ABOUT THIS TASK: Identify every line in the records below that contains the word "passkey", and copy each of those lines.

AVAILABLE RECORDS:
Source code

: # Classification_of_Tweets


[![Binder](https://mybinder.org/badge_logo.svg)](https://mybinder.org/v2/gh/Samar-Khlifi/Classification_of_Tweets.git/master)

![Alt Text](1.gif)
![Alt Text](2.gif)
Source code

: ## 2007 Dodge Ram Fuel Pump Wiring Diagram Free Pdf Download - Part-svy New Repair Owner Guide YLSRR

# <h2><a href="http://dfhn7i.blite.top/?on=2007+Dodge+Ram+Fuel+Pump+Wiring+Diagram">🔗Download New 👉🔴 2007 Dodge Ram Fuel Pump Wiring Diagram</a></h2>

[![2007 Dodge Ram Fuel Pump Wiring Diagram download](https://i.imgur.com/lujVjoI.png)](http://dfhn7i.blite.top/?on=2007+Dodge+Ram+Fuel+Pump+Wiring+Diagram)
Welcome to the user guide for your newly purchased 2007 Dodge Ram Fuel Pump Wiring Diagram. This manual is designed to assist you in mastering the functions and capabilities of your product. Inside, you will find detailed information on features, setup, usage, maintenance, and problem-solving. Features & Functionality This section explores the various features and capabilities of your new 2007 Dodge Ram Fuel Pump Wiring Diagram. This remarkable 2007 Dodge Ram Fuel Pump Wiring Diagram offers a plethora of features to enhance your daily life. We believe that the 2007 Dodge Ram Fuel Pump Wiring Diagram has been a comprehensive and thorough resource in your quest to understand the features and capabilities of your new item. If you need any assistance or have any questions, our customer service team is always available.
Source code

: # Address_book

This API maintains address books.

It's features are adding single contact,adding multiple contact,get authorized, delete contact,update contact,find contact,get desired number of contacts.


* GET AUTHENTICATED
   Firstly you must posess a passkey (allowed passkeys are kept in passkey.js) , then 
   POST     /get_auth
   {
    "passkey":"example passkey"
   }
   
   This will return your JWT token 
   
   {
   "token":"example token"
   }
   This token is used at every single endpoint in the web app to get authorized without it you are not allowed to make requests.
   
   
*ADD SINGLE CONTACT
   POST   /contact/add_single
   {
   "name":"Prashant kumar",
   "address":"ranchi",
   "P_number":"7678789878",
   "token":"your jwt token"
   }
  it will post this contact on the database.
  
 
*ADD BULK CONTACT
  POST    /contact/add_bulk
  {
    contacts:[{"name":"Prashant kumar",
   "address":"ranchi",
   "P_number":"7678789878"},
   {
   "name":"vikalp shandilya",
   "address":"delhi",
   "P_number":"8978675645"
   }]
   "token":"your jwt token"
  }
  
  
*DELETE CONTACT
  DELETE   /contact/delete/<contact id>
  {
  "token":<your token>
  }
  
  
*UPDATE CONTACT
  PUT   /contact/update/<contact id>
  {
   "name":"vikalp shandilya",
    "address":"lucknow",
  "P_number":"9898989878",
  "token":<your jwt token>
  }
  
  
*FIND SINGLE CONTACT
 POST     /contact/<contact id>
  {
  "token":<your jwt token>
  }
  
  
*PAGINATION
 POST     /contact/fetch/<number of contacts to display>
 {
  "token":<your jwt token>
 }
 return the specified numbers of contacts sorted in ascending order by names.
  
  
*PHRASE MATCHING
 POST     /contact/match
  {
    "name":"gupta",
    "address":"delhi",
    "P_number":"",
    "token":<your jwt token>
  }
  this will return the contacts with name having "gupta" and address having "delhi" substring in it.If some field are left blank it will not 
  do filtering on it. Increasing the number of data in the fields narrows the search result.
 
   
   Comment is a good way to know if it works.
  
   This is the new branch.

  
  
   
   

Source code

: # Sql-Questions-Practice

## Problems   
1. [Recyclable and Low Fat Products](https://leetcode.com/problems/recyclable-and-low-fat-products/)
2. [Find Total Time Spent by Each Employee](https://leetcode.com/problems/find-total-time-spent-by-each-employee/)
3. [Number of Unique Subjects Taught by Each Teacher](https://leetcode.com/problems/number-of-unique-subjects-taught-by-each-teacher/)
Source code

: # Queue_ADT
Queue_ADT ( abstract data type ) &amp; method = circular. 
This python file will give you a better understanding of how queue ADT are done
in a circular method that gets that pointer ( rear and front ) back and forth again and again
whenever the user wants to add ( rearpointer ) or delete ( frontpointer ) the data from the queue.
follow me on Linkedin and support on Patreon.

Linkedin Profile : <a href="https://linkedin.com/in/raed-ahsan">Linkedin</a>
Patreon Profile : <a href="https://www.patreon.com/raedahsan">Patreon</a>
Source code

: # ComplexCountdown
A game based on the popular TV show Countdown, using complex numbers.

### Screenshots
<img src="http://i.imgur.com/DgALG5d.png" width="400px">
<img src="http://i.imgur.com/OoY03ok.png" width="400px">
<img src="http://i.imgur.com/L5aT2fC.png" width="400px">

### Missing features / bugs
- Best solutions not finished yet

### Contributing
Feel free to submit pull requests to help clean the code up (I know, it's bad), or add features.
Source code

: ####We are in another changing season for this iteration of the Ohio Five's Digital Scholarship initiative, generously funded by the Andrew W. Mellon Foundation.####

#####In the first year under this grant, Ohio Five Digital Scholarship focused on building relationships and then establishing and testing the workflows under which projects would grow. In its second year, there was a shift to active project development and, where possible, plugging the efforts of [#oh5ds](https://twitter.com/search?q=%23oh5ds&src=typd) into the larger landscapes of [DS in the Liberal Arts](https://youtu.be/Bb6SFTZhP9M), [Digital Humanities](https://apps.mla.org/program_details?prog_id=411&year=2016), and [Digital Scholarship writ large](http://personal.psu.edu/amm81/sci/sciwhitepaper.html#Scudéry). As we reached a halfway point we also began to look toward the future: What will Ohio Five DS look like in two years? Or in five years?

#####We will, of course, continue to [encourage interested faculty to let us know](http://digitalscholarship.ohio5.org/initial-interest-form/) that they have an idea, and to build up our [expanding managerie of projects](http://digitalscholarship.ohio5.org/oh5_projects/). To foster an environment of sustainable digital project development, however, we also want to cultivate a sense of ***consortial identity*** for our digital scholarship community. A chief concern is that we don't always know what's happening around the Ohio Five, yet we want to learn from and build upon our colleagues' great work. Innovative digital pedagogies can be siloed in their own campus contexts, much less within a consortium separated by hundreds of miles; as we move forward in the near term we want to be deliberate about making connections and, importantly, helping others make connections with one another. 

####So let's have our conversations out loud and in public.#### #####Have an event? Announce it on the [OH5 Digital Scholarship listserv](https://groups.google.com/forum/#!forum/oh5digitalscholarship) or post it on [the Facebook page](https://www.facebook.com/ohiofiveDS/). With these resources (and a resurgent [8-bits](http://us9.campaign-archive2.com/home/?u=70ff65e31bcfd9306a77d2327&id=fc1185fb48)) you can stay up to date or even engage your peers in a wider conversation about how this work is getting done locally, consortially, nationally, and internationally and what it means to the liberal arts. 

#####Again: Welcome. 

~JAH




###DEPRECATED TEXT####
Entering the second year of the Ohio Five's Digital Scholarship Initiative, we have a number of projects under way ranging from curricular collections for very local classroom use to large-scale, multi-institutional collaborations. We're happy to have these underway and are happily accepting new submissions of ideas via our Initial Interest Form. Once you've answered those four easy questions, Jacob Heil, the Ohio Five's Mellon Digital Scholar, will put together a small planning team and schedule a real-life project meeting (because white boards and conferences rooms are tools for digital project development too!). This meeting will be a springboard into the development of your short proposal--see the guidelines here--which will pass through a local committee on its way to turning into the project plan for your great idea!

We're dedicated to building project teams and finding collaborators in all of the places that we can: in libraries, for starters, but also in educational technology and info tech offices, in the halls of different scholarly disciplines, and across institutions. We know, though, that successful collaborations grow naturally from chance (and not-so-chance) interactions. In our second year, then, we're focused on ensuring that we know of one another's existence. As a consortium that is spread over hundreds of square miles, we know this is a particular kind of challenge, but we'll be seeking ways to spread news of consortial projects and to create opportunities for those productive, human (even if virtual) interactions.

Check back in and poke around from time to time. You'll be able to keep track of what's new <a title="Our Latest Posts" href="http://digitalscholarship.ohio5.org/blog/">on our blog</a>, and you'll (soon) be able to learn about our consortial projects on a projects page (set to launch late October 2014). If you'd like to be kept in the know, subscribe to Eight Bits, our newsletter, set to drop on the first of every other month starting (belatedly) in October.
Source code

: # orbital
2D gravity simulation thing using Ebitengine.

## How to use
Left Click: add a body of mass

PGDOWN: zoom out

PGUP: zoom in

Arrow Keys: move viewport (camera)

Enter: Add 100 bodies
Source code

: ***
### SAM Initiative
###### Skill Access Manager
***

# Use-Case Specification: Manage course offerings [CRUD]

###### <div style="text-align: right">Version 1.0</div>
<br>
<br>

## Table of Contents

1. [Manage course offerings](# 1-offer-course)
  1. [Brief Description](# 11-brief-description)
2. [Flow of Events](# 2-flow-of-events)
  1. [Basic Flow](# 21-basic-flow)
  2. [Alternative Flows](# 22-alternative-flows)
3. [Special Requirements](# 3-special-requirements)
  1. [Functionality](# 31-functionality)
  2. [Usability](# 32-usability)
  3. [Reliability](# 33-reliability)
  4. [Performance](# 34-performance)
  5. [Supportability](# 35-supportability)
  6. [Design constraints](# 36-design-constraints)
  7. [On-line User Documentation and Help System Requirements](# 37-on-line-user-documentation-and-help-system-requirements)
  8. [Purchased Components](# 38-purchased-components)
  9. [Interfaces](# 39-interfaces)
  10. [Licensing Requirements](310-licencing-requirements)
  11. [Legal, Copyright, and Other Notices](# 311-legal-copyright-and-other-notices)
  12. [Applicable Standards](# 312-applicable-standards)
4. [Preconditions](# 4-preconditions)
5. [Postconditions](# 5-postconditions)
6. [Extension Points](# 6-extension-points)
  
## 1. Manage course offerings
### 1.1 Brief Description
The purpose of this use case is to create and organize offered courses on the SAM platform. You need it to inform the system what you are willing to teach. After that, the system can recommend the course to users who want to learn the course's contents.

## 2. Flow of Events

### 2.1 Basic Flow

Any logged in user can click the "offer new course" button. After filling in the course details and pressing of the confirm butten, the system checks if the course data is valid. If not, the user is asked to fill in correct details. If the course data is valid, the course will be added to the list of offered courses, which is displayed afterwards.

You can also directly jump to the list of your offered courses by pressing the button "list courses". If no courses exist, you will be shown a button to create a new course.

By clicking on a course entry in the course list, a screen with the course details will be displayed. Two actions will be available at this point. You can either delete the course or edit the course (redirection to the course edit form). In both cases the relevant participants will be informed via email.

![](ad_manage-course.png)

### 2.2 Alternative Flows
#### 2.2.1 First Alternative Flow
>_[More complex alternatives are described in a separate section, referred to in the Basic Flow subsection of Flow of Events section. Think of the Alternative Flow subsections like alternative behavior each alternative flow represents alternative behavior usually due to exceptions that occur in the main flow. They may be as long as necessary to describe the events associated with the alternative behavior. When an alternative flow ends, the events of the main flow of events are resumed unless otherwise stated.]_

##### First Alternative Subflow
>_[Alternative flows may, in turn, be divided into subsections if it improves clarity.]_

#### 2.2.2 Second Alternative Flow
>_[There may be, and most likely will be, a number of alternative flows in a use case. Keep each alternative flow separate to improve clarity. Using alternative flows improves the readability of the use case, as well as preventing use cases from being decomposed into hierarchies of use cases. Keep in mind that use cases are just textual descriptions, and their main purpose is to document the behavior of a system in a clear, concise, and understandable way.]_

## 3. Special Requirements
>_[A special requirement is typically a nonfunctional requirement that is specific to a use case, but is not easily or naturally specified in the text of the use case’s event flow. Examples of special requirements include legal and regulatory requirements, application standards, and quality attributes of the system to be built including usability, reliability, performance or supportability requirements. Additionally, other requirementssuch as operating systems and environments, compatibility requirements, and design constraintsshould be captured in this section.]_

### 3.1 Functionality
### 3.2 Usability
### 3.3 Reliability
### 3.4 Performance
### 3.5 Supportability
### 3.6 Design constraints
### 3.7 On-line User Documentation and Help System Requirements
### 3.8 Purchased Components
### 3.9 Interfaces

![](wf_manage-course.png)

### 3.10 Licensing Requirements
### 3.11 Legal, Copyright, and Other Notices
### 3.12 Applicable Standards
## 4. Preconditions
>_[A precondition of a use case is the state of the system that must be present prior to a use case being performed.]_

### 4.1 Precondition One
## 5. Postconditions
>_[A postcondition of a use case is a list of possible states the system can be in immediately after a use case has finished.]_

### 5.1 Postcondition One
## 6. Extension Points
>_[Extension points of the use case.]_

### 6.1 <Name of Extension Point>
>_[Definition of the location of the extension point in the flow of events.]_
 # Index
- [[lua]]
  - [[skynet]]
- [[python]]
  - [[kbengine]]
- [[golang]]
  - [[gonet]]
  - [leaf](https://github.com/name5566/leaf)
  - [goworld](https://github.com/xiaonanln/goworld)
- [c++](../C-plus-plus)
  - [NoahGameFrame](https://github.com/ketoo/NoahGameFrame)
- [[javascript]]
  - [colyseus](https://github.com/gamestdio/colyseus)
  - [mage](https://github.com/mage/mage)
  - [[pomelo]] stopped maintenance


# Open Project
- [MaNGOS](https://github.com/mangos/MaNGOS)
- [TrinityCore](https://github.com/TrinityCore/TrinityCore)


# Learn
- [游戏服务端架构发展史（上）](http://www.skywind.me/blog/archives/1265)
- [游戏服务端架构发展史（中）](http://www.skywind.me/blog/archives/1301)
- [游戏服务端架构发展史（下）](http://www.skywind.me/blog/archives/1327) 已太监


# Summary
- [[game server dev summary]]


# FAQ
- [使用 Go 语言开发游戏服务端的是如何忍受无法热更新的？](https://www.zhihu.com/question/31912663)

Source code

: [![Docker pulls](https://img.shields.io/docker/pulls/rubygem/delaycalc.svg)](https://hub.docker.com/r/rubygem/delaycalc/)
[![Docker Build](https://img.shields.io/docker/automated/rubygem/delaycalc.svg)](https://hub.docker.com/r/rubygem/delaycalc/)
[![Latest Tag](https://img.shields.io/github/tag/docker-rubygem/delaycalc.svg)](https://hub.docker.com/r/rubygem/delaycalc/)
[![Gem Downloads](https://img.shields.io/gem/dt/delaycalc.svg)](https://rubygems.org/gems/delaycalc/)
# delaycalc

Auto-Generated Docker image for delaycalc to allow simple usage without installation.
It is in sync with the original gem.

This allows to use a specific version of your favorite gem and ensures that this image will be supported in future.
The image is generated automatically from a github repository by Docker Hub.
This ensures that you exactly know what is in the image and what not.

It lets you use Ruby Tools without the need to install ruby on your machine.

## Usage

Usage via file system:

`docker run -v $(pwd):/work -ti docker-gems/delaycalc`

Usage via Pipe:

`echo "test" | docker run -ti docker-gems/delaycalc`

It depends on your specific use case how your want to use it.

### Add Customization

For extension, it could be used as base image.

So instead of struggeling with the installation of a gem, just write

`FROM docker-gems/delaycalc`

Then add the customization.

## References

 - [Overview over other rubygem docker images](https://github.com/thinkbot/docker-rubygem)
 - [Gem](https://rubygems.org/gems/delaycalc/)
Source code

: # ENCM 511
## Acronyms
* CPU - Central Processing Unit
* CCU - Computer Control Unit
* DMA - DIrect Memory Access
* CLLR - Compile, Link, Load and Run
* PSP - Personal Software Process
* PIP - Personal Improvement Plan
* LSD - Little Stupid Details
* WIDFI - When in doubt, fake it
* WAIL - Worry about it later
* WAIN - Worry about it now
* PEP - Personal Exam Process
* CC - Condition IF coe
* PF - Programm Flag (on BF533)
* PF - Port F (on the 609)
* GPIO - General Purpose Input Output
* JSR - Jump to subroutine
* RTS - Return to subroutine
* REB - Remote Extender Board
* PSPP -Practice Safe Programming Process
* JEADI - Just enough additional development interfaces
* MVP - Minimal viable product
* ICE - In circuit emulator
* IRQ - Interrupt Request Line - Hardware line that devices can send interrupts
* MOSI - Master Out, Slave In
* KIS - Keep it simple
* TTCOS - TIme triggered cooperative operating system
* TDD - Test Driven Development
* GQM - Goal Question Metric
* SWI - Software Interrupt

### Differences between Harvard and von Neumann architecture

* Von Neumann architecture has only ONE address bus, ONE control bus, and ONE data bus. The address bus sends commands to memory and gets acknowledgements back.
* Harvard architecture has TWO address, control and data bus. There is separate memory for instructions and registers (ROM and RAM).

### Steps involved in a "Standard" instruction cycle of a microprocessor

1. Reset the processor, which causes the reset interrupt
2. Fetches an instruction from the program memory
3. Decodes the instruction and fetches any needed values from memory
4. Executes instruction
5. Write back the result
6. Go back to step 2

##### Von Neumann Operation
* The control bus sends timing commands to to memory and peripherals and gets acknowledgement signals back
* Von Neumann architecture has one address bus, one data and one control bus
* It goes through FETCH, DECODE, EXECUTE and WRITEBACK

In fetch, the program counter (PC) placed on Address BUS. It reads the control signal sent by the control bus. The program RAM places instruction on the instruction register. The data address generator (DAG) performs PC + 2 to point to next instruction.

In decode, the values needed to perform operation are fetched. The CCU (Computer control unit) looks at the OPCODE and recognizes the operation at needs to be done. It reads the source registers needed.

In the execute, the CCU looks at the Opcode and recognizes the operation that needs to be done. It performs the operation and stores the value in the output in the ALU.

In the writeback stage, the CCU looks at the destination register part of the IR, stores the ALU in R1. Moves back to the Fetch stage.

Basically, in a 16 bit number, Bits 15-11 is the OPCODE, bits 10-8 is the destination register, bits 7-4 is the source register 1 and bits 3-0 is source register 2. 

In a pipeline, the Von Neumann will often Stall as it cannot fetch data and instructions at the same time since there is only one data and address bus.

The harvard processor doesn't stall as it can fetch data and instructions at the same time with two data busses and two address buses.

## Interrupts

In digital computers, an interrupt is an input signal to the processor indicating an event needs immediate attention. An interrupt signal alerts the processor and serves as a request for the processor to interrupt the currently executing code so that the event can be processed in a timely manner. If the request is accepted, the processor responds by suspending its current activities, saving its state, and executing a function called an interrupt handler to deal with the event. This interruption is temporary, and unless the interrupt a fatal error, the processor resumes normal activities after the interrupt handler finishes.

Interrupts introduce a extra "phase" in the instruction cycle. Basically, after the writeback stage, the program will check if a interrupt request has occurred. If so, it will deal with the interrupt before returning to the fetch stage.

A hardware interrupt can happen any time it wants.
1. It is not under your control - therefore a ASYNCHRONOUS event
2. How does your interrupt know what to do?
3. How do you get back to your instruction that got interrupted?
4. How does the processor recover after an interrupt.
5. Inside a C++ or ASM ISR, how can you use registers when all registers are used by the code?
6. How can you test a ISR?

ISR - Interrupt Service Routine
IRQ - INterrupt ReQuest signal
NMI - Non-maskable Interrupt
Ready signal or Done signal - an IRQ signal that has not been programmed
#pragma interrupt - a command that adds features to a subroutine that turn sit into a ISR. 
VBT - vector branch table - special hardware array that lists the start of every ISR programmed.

SOLUTION:
   Firstly you must posess a passkey (allowed passkeys are kept in passkey.js) , then 
    "passkey":"example passkey"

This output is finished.